EXERCISE BRIEF
Please transcribe exactly, and only, the lines of the data below between the line holding "- Find ways" and the line holding "change management [checklist](change-management-checklist.md).", inclusive.

THE DATA
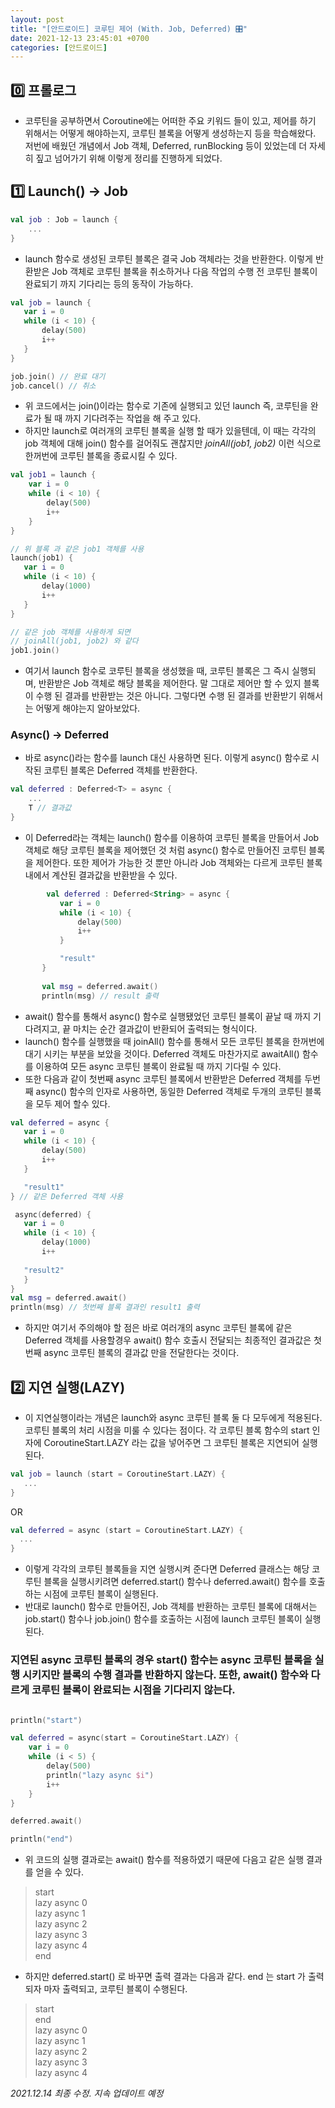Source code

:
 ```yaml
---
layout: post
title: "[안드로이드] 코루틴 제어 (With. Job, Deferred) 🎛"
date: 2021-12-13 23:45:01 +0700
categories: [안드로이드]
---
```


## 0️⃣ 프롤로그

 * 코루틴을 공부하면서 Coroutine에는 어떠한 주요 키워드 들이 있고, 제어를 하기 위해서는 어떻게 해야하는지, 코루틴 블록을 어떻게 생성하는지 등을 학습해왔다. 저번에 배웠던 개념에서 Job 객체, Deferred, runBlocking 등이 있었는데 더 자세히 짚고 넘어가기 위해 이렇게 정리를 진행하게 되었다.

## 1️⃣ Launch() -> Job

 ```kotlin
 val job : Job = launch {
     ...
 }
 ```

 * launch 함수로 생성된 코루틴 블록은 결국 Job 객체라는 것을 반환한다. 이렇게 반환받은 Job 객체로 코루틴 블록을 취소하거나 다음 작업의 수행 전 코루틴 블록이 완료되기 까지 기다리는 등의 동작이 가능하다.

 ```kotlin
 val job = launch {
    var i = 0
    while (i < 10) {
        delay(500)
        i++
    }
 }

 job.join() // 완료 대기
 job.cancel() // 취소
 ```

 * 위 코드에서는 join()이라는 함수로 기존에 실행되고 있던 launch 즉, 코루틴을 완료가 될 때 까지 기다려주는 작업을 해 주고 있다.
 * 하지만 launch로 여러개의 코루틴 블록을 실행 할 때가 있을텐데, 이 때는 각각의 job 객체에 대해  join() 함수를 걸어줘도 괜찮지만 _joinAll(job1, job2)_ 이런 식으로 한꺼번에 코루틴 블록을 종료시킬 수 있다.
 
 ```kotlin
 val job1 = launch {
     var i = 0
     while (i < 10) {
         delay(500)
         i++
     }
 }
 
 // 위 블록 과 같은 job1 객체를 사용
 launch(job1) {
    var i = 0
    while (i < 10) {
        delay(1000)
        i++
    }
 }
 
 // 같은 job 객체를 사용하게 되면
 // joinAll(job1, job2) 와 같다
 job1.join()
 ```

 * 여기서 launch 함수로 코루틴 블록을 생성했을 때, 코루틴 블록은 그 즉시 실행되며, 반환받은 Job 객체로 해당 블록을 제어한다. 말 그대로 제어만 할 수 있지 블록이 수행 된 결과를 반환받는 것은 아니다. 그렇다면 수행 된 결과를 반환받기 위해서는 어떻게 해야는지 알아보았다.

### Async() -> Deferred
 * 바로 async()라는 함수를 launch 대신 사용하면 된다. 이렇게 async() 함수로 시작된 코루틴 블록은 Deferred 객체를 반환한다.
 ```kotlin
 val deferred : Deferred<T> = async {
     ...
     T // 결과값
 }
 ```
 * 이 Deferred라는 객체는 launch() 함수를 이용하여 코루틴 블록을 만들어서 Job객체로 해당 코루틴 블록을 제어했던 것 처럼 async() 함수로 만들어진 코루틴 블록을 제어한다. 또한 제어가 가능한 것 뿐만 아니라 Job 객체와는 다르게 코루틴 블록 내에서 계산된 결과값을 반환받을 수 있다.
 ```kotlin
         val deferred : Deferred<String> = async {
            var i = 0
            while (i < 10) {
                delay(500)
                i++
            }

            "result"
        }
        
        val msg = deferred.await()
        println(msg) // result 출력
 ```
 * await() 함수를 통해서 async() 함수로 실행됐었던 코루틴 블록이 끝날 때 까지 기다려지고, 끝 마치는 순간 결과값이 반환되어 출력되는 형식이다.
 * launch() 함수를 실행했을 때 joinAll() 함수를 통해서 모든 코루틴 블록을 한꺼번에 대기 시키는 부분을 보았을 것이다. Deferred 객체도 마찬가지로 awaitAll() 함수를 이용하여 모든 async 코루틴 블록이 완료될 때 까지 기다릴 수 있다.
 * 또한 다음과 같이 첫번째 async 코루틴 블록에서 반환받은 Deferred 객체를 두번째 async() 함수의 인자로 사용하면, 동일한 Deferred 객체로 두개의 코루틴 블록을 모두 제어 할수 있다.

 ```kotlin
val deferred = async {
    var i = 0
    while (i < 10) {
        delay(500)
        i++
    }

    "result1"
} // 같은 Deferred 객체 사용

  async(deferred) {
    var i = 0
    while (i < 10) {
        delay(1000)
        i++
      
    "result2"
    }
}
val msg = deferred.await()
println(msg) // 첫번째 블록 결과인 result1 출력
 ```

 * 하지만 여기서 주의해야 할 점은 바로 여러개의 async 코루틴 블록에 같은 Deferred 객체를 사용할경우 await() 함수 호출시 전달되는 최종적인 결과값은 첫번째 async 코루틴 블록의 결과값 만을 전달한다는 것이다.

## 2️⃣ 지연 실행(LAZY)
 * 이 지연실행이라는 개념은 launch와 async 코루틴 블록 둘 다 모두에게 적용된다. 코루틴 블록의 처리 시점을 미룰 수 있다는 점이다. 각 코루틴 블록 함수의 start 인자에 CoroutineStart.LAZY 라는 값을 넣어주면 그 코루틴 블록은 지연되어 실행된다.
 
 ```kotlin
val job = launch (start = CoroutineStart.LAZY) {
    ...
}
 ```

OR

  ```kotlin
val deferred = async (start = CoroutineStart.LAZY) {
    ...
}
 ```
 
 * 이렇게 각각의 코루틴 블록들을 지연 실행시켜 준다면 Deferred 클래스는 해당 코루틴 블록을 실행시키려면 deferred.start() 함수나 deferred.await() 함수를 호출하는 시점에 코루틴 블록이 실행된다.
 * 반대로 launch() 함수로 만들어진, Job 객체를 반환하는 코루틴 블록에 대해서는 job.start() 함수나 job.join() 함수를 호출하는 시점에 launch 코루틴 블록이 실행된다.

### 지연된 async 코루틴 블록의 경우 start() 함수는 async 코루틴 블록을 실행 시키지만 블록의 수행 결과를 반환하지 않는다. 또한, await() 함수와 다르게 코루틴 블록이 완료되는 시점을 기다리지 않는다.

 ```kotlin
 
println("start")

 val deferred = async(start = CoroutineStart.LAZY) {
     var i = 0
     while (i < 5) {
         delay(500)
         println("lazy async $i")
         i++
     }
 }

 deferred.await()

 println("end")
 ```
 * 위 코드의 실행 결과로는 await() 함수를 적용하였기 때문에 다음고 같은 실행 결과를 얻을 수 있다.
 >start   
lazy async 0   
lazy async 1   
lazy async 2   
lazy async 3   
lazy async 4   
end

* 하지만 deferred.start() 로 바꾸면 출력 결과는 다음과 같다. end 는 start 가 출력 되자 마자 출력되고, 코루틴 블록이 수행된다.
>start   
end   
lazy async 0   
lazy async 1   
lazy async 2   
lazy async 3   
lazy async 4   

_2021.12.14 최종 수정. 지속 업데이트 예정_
* * *
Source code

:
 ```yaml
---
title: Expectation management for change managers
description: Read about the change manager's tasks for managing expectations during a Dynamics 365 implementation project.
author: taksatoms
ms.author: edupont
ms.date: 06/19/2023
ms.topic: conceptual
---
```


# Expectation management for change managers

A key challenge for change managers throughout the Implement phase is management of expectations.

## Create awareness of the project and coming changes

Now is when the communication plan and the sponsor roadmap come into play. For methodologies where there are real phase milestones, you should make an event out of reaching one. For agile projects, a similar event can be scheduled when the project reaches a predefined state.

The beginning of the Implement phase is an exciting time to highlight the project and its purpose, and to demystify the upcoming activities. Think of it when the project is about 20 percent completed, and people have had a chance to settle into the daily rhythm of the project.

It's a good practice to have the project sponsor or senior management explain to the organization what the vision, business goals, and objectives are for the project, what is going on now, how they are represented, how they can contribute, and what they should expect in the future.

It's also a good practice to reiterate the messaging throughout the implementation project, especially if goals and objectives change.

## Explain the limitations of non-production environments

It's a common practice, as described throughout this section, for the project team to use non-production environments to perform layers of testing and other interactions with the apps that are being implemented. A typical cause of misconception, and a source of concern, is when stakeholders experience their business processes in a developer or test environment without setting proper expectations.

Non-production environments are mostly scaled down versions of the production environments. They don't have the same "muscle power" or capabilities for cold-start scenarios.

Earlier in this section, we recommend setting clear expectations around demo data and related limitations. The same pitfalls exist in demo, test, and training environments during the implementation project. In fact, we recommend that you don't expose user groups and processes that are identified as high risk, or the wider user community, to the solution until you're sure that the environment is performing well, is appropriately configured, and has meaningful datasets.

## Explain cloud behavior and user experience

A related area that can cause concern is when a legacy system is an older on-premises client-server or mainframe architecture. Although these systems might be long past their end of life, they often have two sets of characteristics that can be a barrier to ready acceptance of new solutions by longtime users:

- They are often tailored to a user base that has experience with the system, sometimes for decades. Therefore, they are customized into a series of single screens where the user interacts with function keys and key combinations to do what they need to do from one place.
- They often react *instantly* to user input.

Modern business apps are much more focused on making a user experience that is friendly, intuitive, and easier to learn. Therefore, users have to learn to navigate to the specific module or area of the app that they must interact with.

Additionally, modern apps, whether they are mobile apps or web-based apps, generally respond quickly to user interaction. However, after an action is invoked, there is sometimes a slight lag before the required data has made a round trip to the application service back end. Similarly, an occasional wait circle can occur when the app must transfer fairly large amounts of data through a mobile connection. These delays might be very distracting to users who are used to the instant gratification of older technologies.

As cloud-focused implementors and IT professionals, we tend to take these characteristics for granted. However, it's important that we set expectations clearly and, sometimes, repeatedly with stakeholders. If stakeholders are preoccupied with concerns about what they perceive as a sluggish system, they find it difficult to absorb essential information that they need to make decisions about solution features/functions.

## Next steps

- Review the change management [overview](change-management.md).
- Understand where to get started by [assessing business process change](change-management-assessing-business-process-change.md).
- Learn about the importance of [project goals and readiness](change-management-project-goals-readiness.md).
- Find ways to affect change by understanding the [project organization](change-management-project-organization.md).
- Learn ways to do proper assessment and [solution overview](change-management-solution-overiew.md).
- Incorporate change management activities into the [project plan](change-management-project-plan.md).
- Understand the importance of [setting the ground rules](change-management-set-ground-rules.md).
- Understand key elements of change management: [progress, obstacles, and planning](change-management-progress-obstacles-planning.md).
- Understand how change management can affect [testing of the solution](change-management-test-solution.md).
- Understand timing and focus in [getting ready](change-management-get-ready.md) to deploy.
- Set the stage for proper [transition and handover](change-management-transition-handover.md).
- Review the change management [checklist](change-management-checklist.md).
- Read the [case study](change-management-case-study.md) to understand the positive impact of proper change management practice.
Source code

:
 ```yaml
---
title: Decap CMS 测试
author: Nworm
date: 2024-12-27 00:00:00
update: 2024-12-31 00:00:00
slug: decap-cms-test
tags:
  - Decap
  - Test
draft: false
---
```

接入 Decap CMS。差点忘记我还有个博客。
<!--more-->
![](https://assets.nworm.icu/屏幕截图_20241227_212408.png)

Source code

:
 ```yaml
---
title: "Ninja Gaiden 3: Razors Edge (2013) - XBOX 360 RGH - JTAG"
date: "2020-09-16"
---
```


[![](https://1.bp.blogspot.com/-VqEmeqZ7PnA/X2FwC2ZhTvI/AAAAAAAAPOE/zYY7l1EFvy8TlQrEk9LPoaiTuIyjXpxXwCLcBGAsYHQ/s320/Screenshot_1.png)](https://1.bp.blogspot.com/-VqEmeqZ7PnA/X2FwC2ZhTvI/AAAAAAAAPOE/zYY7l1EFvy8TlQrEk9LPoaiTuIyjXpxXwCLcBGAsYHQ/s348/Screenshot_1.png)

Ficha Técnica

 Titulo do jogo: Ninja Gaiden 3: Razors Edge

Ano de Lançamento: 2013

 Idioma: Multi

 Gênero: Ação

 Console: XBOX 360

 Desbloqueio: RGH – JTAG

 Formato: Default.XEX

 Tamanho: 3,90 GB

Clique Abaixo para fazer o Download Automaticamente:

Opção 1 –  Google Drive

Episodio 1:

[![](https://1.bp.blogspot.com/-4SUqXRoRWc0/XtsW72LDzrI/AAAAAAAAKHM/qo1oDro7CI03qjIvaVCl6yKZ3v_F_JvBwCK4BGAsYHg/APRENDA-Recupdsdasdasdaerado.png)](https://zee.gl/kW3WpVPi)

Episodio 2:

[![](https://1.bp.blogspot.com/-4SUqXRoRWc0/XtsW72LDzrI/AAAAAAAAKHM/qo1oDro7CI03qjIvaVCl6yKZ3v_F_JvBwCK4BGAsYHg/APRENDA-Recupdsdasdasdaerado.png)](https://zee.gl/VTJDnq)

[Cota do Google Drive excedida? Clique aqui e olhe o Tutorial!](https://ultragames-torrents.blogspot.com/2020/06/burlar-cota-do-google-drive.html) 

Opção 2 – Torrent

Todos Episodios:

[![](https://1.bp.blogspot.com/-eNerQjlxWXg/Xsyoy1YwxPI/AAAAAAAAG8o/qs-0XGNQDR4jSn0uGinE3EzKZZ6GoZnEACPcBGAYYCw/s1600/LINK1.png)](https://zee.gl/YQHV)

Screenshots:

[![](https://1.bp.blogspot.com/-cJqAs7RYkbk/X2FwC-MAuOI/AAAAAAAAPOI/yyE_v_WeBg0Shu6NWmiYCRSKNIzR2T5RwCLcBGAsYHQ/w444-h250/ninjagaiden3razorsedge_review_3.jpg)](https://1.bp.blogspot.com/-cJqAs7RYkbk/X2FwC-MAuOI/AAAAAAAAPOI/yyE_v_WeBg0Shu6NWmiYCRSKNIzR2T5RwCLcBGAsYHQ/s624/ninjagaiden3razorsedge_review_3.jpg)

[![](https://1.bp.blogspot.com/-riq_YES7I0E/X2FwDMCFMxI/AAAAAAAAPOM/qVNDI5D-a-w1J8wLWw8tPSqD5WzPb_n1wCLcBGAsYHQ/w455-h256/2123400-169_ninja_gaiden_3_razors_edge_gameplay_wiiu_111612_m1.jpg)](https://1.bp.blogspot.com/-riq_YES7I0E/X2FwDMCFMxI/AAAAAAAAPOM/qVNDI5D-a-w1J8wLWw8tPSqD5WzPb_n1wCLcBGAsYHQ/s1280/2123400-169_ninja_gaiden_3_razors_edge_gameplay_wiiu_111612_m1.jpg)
* * *
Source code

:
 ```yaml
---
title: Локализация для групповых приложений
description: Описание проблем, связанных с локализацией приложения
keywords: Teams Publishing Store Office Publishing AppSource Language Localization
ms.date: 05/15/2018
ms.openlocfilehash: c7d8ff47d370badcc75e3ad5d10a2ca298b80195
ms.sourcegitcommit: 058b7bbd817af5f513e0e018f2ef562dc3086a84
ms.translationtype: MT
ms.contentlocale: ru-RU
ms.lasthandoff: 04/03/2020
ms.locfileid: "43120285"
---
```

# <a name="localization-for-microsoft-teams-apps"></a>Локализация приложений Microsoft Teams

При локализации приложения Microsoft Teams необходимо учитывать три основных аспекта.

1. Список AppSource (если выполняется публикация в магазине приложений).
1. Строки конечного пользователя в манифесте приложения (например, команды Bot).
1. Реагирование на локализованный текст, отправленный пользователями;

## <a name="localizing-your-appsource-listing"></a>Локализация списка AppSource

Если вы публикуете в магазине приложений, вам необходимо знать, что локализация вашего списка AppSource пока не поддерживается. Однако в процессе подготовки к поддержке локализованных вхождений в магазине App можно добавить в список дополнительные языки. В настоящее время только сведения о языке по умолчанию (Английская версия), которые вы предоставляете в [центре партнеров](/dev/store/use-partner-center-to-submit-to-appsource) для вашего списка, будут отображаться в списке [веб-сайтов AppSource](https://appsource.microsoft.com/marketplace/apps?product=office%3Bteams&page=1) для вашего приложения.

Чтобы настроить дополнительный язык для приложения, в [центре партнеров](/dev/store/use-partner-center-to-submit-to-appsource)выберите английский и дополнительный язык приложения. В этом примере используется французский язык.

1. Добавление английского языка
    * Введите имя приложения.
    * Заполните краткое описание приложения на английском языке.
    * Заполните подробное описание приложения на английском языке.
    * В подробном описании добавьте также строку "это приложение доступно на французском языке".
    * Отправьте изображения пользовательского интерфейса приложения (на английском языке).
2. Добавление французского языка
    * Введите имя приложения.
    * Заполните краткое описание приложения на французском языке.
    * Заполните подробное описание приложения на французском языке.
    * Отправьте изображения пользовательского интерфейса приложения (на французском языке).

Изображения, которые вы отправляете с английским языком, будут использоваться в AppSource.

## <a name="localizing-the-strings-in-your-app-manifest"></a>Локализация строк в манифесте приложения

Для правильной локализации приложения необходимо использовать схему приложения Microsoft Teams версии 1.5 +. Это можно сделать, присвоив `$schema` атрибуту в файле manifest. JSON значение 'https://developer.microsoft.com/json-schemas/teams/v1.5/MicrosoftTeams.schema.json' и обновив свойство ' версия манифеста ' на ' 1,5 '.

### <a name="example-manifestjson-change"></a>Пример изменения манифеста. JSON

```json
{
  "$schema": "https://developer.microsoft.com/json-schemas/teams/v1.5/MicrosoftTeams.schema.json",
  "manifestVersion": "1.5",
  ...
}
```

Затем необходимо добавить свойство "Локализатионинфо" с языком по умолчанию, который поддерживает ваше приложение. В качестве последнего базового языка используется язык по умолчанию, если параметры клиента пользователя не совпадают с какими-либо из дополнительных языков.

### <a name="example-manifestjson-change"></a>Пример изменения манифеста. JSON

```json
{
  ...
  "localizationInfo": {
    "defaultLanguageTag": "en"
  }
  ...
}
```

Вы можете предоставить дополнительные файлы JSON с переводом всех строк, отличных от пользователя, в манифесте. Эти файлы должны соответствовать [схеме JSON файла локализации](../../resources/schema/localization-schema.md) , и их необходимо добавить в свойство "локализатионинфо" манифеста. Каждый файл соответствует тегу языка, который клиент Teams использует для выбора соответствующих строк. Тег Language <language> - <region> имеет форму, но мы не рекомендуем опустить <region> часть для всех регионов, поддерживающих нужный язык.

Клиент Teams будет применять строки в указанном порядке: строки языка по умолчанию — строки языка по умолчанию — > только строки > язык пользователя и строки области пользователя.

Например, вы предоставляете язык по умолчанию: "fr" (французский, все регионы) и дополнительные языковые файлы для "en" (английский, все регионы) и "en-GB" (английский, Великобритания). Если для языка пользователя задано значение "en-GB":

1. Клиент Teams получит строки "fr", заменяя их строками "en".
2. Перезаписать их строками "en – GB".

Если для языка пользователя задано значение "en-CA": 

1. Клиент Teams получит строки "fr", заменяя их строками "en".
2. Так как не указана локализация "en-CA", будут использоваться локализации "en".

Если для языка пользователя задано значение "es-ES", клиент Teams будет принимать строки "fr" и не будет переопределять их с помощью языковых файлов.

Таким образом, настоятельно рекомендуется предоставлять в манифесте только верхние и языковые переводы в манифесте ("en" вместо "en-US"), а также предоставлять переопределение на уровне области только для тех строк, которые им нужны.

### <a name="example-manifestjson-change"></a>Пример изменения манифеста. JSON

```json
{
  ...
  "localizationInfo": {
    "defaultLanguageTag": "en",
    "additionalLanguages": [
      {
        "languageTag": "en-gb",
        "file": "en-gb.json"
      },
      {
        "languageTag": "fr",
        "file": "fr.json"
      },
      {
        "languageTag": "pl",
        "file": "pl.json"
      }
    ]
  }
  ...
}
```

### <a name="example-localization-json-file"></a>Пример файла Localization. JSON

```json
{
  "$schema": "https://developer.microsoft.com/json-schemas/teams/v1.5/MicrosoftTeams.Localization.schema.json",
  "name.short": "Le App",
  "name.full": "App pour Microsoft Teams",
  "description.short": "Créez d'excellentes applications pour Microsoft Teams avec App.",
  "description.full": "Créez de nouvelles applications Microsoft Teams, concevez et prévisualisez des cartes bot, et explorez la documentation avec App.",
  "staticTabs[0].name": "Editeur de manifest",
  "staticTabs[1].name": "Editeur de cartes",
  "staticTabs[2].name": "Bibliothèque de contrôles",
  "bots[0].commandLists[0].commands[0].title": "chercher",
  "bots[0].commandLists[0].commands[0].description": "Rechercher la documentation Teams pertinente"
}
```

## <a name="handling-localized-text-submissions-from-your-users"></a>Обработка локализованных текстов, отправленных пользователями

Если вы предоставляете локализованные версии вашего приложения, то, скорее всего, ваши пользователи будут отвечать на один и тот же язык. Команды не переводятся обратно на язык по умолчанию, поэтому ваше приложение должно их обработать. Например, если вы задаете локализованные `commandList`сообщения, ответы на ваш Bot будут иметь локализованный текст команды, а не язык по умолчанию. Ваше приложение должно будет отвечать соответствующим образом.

EXERCISE ANSWER
- Find ways to affect change by understanding the [project organization](change-management-project-organization.md).
- Learn ways to do proper assessment and [solution overview](change-management-solution-overiew.md).
- Incorporate change management activities into the [project plan](change-management-project-plan.md).
- Understand the importance of [setting the ground rules](change-management-set-ground-rules.md).
- Understand key elements of change management: [progress, obstacles, and planning](change-management-progress-obstacles-planning.md).
- Understand how change management can affect [testing of the solution](change-management-test-solution.md).
- Understand timing and focus in [getting ready](change-management-get-ready.md) to deploy.
- Set the stage for proper [transition and handover](change-management-transition-handover.md).
- Review the change management [checklist](change-management-checklist.md).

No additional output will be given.